### About this task
Gather each line of the entries below that includes "language".

### Available data
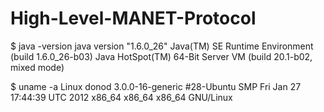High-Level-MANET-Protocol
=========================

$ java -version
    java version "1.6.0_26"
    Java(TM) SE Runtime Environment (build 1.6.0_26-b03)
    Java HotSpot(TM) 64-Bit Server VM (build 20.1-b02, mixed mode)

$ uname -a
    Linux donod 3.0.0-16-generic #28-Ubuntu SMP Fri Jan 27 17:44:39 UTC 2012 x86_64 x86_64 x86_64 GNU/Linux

...

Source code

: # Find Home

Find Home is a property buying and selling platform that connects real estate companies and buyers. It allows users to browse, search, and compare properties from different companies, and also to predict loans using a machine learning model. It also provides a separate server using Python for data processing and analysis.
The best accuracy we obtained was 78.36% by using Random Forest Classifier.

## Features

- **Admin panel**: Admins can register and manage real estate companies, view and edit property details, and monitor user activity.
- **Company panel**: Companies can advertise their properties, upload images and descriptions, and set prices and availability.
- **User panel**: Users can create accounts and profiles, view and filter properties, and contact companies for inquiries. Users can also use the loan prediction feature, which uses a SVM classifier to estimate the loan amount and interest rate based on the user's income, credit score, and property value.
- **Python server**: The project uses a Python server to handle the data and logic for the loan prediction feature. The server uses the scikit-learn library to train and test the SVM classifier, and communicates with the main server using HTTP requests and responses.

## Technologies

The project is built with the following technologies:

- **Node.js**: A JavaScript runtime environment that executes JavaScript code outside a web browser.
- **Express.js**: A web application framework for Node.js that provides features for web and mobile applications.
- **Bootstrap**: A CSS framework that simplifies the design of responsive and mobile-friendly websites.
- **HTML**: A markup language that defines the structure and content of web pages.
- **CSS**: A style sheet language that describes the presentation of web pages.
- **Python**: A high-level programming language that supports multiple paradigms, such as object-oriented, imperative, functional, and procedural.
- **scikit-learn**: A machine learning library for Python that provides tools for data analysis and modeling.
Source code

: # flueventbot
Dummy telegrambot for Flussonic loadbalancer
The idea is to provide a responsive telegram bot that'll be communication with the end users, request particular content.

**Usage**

### The answer
- **HTML**: A markup language that defines the structure and content of web pages.
- **CSS**: A style sheet language that describes the presentation of web pages.
- **Python**: A high-level programming language that supports multiple paradigms, such as object-oriented, imperative, functional, and procedural.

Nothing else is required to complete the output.